§ **YOUR OBJECTIVE**: Scan the lines below for the word "Django". Copy each line you find it in.

Saved entries:
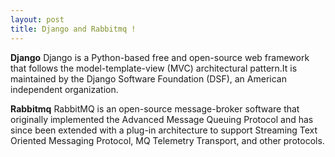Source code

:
 ```yaml
---
layout: post
title: Django and Rabbitmq !
---
```


**Django** Django is a Python-based free and open-source web framework that follows the model-template-view (MVC) architectural pattern.It is maintained by the Django Software Foundation (DSF), an American independent organization.

**Rabbitmq** RabbitMQ is an open-source message-broker software that originally implemented the Advanced Message Queuing Protocol and has since been extended with a plug-in architecture to support Streaming Text Oriented Messaging Protocol, MQ Telemetry Transport, and other protocols.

§ **ANSWER AREA**:
title: Django and Rabbitmq !
**Django** Django is a Python-based free and open-source web framework that follows the model-template-view (MVC) architectural pattern.It is maintained by the Django Software Foundation (DSF), an American independent organization.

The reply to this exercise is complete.